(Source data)
******

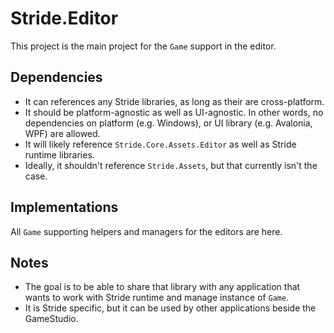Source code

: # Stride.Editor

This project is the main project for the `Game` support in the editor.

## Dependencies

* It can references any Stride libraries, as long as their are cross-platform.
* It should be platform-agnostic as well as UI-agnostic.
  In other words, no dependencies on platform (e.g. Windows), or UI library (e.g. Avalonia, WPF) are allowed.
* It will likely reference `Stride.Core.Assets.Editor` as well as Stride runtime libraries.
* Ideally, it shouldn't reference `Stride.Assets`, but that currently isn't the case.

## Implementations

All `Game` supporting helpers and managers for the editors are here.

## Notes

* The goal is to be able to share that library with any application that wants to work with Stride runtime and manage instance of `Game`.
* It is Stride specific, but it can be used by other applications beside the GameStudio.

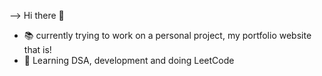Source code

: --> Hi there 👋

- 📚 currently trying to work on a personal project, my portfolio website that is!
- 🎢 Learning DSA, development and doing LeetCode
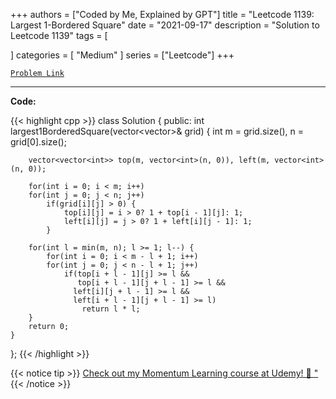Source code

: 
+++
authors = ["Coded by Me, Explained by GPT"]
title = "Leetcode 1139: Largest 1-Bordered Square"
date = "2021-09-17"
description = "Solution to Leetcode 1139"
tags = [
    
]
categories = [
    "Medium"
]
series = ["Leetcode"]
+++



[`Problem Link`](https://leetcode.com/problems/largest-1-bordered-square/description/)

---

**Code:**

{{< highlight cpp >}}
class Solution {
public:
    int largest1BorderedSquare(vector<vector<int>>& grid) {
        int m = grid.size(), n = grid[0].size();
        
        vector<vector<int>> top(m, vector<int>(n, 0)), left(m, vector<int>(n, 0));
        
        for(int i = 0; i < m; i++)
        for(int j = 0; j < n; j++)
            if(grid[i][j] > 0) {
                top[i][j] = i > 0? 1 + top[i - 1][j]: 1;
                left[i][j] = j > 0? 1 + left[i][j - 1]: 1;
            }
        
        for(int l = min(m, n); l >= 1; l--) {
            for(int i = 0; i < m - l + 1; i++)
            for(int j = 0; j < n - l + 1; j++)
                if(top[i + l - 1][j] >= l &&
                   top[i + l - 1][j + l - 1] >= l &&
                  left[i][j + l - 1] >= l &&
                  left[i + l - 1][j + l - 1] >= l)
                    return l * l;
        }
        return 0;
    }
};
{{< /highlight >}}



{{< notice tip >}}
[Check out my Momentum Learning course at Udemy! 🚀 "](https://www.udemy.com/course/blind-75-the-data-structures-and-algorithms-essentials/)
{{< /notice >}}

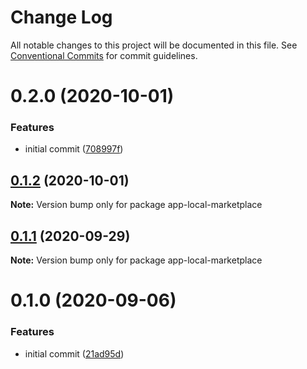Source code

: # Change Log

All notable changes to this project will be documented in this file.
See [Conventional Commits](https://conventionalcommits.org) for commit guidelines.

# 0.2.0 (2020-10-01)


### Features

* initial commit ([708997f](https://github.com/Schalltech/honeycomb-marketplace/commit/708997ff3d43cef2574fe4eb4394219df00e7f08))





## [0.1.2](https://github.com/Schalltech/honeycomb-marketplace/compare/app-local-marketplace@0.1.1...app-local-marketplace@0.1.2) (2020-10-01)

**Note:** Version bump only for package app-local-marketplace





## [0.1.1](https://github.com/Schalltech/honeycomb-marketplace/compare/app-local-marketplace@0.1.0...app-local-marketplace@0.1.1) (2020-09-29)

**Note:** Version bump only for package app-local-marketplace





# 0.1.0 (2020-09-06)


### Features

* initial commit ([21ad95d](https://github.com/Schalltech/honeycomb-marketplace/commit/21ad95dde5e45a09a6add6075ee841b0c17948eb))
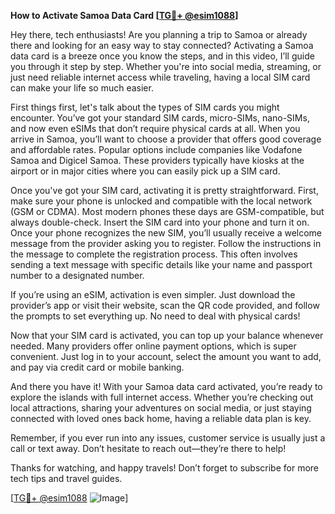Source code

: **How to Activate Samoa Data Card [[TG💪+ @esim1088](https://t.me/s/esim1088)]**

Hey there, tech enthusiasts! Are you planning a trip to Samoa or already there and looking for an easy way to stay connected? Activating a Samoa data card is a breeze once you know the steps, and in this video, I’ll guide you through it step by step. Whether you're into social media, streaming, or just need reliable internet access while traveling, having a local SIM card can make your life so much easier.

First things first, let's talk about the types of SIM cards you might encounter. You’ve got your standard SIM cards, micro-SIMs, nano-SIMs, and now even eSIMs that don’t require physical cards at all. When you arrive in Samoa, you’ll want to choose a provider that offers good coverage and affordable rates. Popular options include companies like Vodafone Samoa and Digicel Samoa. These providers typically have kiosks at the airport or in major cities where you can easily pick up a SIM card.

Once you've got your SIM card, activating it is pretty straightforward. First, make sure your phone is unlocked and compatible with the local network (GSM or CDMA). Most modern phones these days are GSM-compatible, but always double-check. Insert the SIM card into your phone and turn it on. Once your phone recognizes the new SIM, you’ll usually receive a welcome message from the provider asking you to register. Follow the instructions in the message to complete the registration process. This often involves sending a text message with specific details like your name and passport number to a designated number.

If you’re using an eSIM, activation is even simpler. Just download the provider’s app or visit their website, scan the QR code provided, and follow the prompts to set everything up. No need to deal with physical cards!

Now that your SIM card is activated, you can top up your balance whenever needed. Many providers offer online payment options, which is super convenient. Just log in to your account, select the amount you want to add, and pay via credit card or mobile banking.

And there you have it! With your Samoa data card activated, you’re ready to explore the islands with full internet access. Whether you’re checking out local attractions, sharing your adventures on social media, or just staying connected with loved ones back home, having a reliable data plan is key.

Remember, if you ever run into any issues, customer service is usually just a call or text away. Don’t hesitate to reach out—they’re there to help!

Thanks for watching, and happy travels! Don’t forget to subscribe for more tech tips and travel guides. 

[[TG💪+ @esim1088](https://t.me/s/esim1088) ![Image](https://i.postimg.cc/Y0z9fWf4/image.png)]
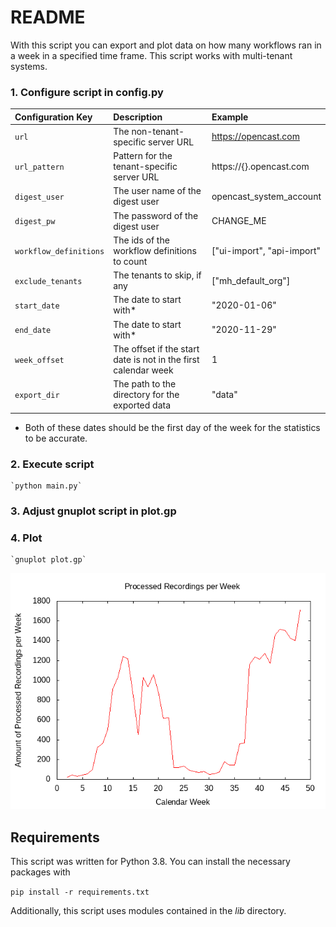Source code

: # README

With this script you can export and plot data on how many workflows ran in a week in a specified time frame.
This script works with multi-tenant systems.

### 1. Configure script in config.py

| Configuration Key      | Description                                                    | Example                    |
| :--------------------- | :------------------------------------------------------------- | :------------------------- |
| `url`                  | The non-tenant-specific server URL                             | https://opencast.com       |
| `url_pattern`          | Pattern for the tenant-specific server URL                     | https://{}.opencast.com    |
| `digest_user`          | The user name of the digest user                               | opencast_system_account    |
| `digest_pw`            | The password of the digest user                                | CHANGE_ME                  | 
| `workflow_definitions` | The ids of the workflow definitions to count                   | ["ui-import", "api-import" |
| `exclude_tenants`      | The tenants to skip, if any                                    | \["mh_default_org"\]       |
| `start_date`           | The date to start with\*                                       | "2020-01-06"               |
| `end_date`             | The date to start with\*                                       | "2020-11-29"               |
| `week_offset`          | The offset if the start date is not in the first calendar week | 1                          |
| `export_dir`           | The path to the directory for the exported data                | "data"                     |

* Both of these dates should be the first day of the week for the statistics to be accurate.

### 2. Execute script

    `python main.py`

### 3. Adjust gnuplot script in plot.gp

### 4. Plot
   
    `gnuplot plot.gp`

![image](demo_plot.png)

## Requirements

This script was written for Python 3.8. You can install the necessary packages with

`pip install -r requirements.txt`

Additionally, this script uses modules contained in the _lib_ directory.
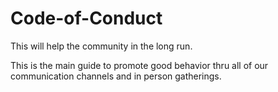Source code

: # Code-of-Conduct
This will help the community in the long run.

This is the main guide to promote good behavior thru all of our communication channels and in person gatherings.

******

* **EXERCISE DESCRIPTION**
Only one stretch of the data above is needed. Restate it word for word, from the line containing "their are cross-platform." through the line containing "In other words, no", both ends included.

* **RESPONSE BELOW**
* It can references any Stride libraries, as long as their are cross-platform.
* It should be platform-agnostic as well as UI-agnostic.
  In other words, no dependencies on platform (e.g. Windows), or UI library (e.g. Avalonia, WPF) are allowed.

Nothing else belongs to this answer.